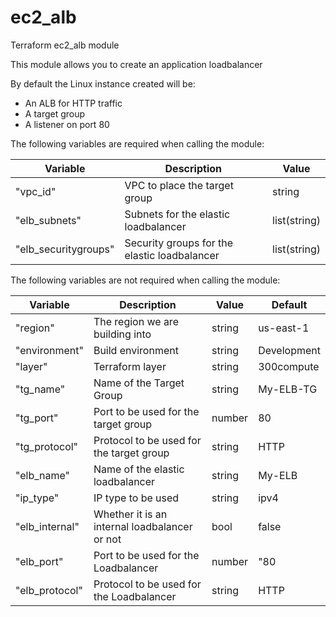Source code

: # ec2_alb
Terraform ec2_alb module

This module allows you to create an application loadbalancer

By default the Linux instance created will be:
- An ALB for HTTP traffic
- A target group
- A listener on port 80


The following variables are required when calling the module:

Variable | Description | Value
-------- | ----------- | -----
"vpc_id" | VPC to place the target group | string
"elb_subnets" | Subnets for the elastic loadbalancer | list(string)
"elb_securitygroups" | Security groups for the elastic loadbalancer | list(string)


The following variables are not required when calling the module:

Variable | Description | Value | Default
-------- | ----------- | ----- | -------
"region" | The region we are building into | string | us-east-1
"environment" | Build environment | string | Development
"layer" | Terraform layer | string | 300compute
"tg_name" | Name of the Target Group | string | My-ELB-TG
"tg_port" | Port to be used for the target group | number | 80
"tg_protocol" | Protocol to be used for the target group | string | HTTP
"elb_name" | Name of the elastic loadbalancer | string | My-ELB
"ip_type" | IP type to be used | string | ipv4
"elb_internal" | Whether it is an internal loadbalancer or not | bool | false
"elb_port" | Port to be used for the Loadbalancer | number | "80
"elb_protocol" | Protocol to be used for the Loadbalancer | string | HTTP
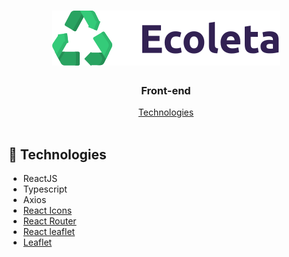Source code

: <h1 align="center">
  <img src="src/assets/img/logo.svg" alt="ecoleta logo">
</h1>

<h3 align="center">
<strong>Front-end</strong>
</h3>

<p align="center">
  <a href="#space_invader-technologies">Technologies</a>
  <br>
  <br>
</p>

## :space_invader: Technologies

- ReactJS
- Typescript
- Axios
- [React Icons](https://react-icons.github.io/react-icons/)
- [React Router](https://reacttraining.com/react-router/)
- [React leaflet](https://react-leaflet.js.org/)
- [Leaflet](https://leafletjs.com/)
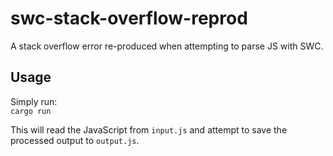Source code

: # swc-stack-overflow-reprod
A stack overflow error re-produced when attempting to parse JS with SWC.

## Usage
Simply run:\
`cargo run`

This will read the JavaScript from `input.js` and attempt to save the processed output
to `output.js`.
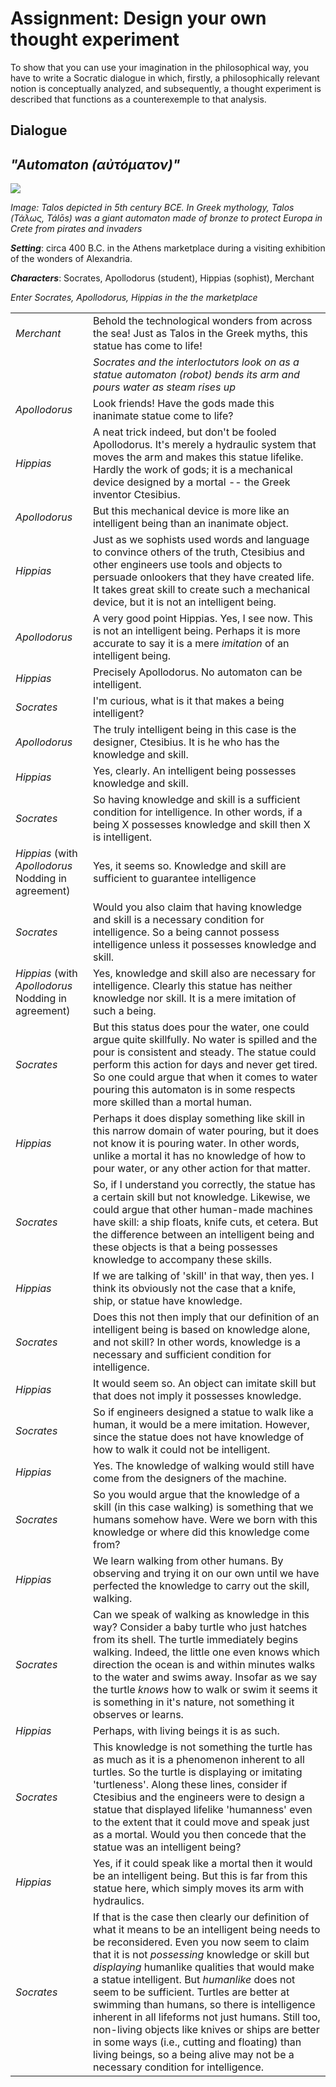 
# Assignment: Design your own thought experiment

T​o show that you can use your imagination in the philosophical way, you have to write a Socratic dialogue in which, firstly, a philosophically relevant notion is conceptually analyzed, and subsequently, a thought experiment is described that functions as a counterexemple to that analysis.

## Dialogue
## *"Automaton (αὐτόματον)"*

![](https://upload.wikimedia.org/wikipedia/commons/thumb/5/50/Vaso_di_Talos_particolare.JPG/220px-Vaso_di_Talos_particolare.JPG)  

*Image: Talos depicted in 5th century BCE. In Greek mythology, Talos (Τάλως, Tálōs) was a giant automaton made of bronze to protect Europa in Crete from pirates and invaders*
   
***Setting***: circa 400 B.C. in the Athens marketplace during a visiting exhibition of the wonders of Alexandria.

***Characters***: Socrates, Apollodorus (student), Hippias (sophist), Merchant

*Enter Socrates, Apollodorus, Hippias in the the marketplace*

|||
|---|---|
| *Merchant* | Behold the technological wonders from across the sea! Just as Talos in the Greek myths, this statue has come to life! |
|| *Socrates and the interloctutors look on as a statue automaton (robot) bends its arm and pours water as steam rises up* |
| *Apollodorus* | Look friends! Have the gods made this inanimate statue come to life? |
| *Hippias* | A neat trick indeed, but don't be fooled Apollodorus. It's merely a hydraulic system that moves the arm and makes this statue lifelike. Hardly the work of gods; it is a mechanical device designed by a mortal -- the Greek inventor Ctesibius. |
| *Apollodorus* | But this mechanical device is more like an intelligent being than an inanimate object. |
| *Hippias* | Just as we sophists used words and language to convince others of the truth, Ctesibius and other engineers use tools and objects to persuade onlookers that they have created life. It takes great skill to create such a mechanical device, but it is not an intelligent being. |
| *Apollodorus* | A very good point Hippias. Yes, I see now. This is not an intelligent being. Perhaps it is more accurate to say it is a mere _imitation_ of an intelligent being. |
| *Hippias* | Precisely Apollodorus. No automaton can be intelligent. |
| *Socrates* | I'm curious, what is it that makes a being intelligent? |
| *Apollodorus* | The truly intelligent being in this case is the designer, Ctesibius. It is he who has the knowledge and skill. |
| *Hippias* | Yes, clearly. An intelligent being possesses knowledge and skill. |       
| *Socrates* | So having knowledge and skill is a sufficient condition for intelligence. In other words, if a being X possesses knowledge and skill then X is intelligent. |
| *Hippias*  (with *Apollodorus* Nodding in agreement) | Yes, it seems so. Knowledge and skill are sufficient to guarantee intelligence |
| *Socrates* | Would you also claim that having knowledge and skill is a necessary condition for intelligence. So a being cannot possess intelligence unless it possesses knowledge and skill. |
| *Hippias*  (with *Apollodorus* Nodding in agreement) | Yes, knowledge and skill also are necessary for intelligence. Clearly this statue has neither knowledge nor skill. It is a mere imitation of such a being. |
| *Socrates* | But this status does pour the water, one could argue quite skillfully. No water is spilled and the pour is consistent and steady. The statue could perform this action for days and never get tired. So one could argue that when it comes to water pouring this automaton is in some respects more skilled than a mortal human. |
| *Hippias* | Perhaps it does display something like skill in this narrow domain of water pouring, but it does not know it is pouring water. In other words, unlike a mortal it has no knowledge of how to pour water, or any other action for that matter. |
| *Socrates* | So, if I understand you correctly, the statue has a certain skill but not knowledge. Likewise, we could argue that other human-made machines have skill: a ship floats, knife cuts, et cetera. But the difference between an intelligent being and these objects is that a being possesses knowledge to accompany these skills. |
| *Hippias* | If we are talking of 'skill' in that way, then yes. I think its obviously not the case that a knife, ship, or statue have knowledge. |
| *Socrates* | Does this not then imply that our definition of an intelligent being is based on knowledge alone, and not skill? In other words, knowledge is a necessary and sufficient condition for intelligence. |
| *Hippias* | It would seem so. An object can imitate skill but that does not imply it possesses knowledge. |
| *Socrates* | So if engineers designed a statue to walk like a human, it would be a mere imitation. However, since the statue does not have knowledge of how to walk it could not be intelligent. |
| *Hippias* | Yes. The knowledge of walking would still have come from the designers of the machine. |
| *Socrates* | So you would argue that the knowledge of a skill (in this case walking) is something that we humans somehow have. Were we born with this knowledge or where did this knowledge come from? |
| *Hippias* | We learn walking from other humans. By observing and trying it on our own until we have perfected the knowledge to carry out the skill, walking. |
| *Socrates* | Can we speak of walking as knowledge in this way? Consider a baby turtle who just hatches from its shell. The turtle immediately begins walking. Indeed, the little one even knows which direction the ocean is and within minutes walks to the water and swims away. Insofar as we say the turtle _knows_ how to walk or swim it seems it is something in it's nature, not something it observes or learns. |
| *Hippias* | Perhaps, with living beings it is as such. |
| *Socrates* | This knowledge is not something the turtle has as much as it is a phenomenon inherent to all turtles. So the turtle is displaying or imitating 'turtleness'. Along these lines, consider if Ctesibius and the engineers were to design a statue that displayed lifelike 'humanness' even to the extent that it could move and speak just as a mortal. Would you then concede that the statue was an intelligent being?  |
| *Hippias* | Yes, if it could speak like a mortal then it would be an intelligent being. But this is far from this statue here, which simply moves its arm with hydraulics. |
| *Socrates* | If that is the case then clearly our definition of what it means to be an intelligent being needs to be reconsidered. Even you now seem to claim that it is not *possessing* knowledge or skill but *displaying* humanlike qualities that would make a statue intelligent. But *humanlike* does not seem to be sufficient. Turtles are better at swimming than humans, so there is intelligence inherent in all lifeforms not just humans. Still too, non-living objects like knives or ships are better in some ways (i.e., cutting and floating) than living beings, so a being alive may not be a necessary condition for intelligence.  |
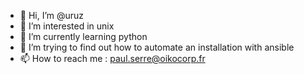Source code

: - 👋 Hi, I’m @uruz
- 👀 I’m interested in unix
- 🌱 I’m currently learning python
- 💞️ I’m trying to find out how to automate an installation with ansible
- 📫 How to reach me : paul.serre@oikocorp.fr

<!---
uruzFR/uruzFR is a ✨ special ✨ repository because its `README.md` (this file) appears on your GitHub profile.
You can click the Preview link to take a look at your changes.
--->
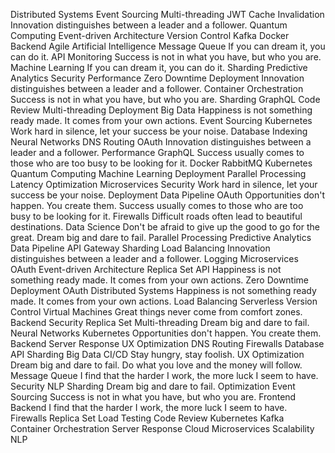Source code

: Distributed Systems Event Sourcing Multi-threading JWT Cache Invalidation Innovation distinguishes between a leader and a follower. Quantum Computing Event-driven Architecture Version Control Kafka Docker Backend Agile Artificial Intelligence
Message Queue If you can dream it, you can do it. API Monitoring Success is not in what you have, but who you are. Machine Learning
If you can dream it, you can do it. Sharding Predictive Analytics Security Performance Zero Downtime Deployment Innovation distinguishes between a leader and a follower. Container Orchestration Success is not in what you have, but who you are.
Sharding GraphQL Code Review Multi-threading Deployment Big Data Happiness is not something ready made. It comes from your own actions. Event Sourcing Kubernetes Work hard in silence, let your success be your noise. Database Indexing Neural Networks DNS Routing
OAuth Innovation distinguishes between a leader and a follower. Performance GraphQL Success usually comes to those who are too busy to be looking for it. Docker RabbitMQ Kubernetes Quantum Computing Machine Learning Deployment Parallel Processing
Latency Optimization Microservices Security Work hard in silence, let your success be your noise. Deployment Data Pipeline OAuth Opportunities don't happen. You create them. Success usually comes to those who are too busy to be looking for it. Firewalls Difficult roads often lead to beautiful destinations. Data Science Don't be afraid to give up the good to go for the great. Dream big and dare to fail. Parallel Processing
Predictive Analytics Data Pipeline API Gateway Sharding Load Balancing Innovation distinguishes between a leader and a follower. Logging Microservices OAuth
Event-driven Architecture Replica Set API Happiness is not something ready made. It comes from your own actions. Zero Downtime Deployment OAuth
Distributed Systems Happiness is not something ready made. It comes from your own actions. Load Balancing Serverless Version Control Virtual Machines Great things never come from comfort zones. Backend Security Replica Set Multi-threading
Dream big and dare to fail. Neural Networks Kubernetes Opportunities don't happen. You create them. Backend Server Response UX Optimization DNS Routing Firewalls Database API Sharding Big Data CI/CD
Stay hungry, stay foolish. UX Optimization Dream big and dare to fail. Do what you love and the money will follow. Message Queue I find that the harder I work, the more luck I seem to have.
Security NLP Sharding Dream big and dare to fail. Optimization Event Sourcing Success is not in what you have, but who you are. Frontend Backend I find that the harder I work, the more luck I seem to have. Firewalls Replica Set
Load Testing Code Review Kubernetes Kafka Container Orchestration Server Response Cloud Microservices Scalability NLP
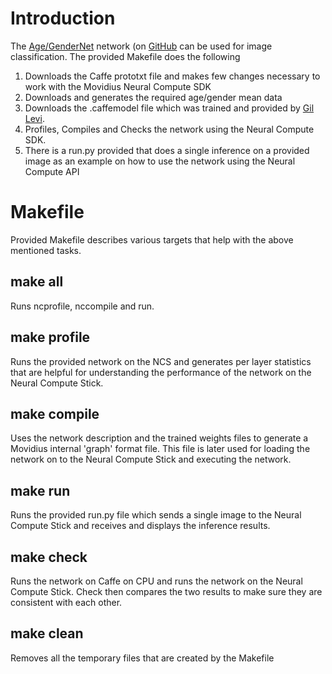 # Introduction
The [Age/GenderNet](http://www.openu.ac.il/home/hassner/projects/cnn_agegender/) network (on [GitHub](https://github.com/GilLevi/AgeGenderDeepLearning/) can be used for image classification.  The provided Makefile does the following
1. Downloads the Caffe prototxt file and makes few changes necessary to work with the Movidius Neural Compute SDK
2. Downloads and generates the required age/gender mean data
3. Downloads the .caffemodel file which was trained and provided by [Gil Levi](https://github.com/GilLevi).
3. Profiles, Compiles and Checks the network using the Neural Compute SDK.
4. There is a run.py provided that does a single inference on a provided image as an example on how to use the network using the Neural Compute API

# Makefile
Provided Makefile describes various targets that help with the above mentioned tasks.

## make all
Runs ncprofile, nccompile and run.

## make profile
Runs the provided network on the NCS and generates per layer statistics that are helpful for understanding the performance of the network on the Neural Compute Stick.

## make compile
Uses the network description and the trained weights files to generate a Movidius internal 'graph' format file.  This file is later used for loading the network on to the Neural Compute Stick and executing the network.

## make run
Runs the provided run.py file which sends a single image to the Neural Compute Stick and receives and displays the inference results.

## make check
Runs the network on Caffe on CPU and runs the network on the Neural Compute Stick.  Check then compares the two results to make sure they are consistent with each other.

## make clean
Removes all the temporary files that are created by the Makefile
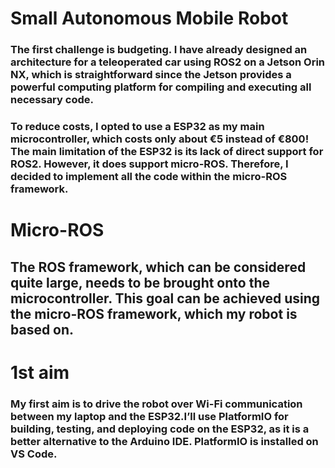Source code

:# Small Autonomous Mobile Robot

### The first challenge is budgeting. I have already designed an architecture for a teleoperated car using ROS2 on a Jetson Orin NX, which is straightforward since the Jetson provides a powerful computing platform for compiling and executing all necessary code.
### To reduce costs, I opted to use a ESP32 as my main microcontroller, which costs only about €5 instead of €800!  The main limitation of the ESP32 is its lack of direct support for ROS2. However, it does support micro-ROS. Therefore, I decided to implement all the code within the micro-ROS framework.

# Micro-ROS 
## The ROS framework, which can be considered quite large, needs to be brought onto the microcontroller. This goal can be achieved using the micro-ROS framework, which my robot is based on.

# 1st aim
### My first aim is to drive the robot over Wi-Fi communication between my laptop and the ESP32.I’ll use PlatformIO for building, testing, and deploying code on the ESP32, as it is a better alternative to the Arduino IDE. PlatformIO is installed on VS Code.
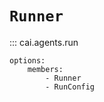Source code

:# `Runner`

::: cai.agents.run

    options:
        members:
            - Runner
            - RunConfig
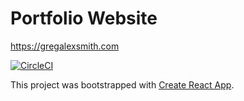 # Portfolio Website 

https://gregalexsmith.com

[![CircleCI](https://circleci.com/gh/gregalexsmith/gregalexsmith/tree/master.svg?style=svg)](https://circleci.com/gh/gregalexsmith/gregalexsmith/tree/master)

This project was bootstrapped with [Create React App](https://github.com/facebookincubator/create-react-app).
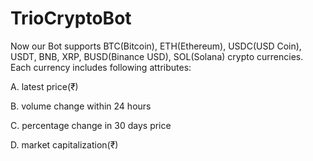 # TrioCryptoBot
Now our Bot supports BTC(Bitcoin), ETH(Ethereum), USDC(USD Coin), USDT, BNB, XRP, BUSD(Binance USD), SOL(Solana) crypto currencies. Each currency includes following attributes:

A. latest price(₹)

B. volume change within 24 hours

C. percentage change in 30 days price

D. market capitalization(₹)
______
ASSIGNMENT »
Look through the material and copy each line that has "happen".

RESULT FOR THIS TASK »
Latency Optimization Microservices Security Work hard in silence, let your success be your noise. Deployment Data Pipeline OAuth Opportunities don't happen. You create them. Success usually comes to those who are too busy to be looking for it. Firewalls Difficult roads often lead to beautiful destinations. Data Science Don't be afraid to give up the good to go for the great. Dream big and dare to fail. Parallel Processing
Dream big and dare to fail. Neural Networks Kubernetes Opportunities don't happen. You create them. Backend Server Response UX Optimization DNS Routing Firewalls Database API Sharding Big Data CI/CD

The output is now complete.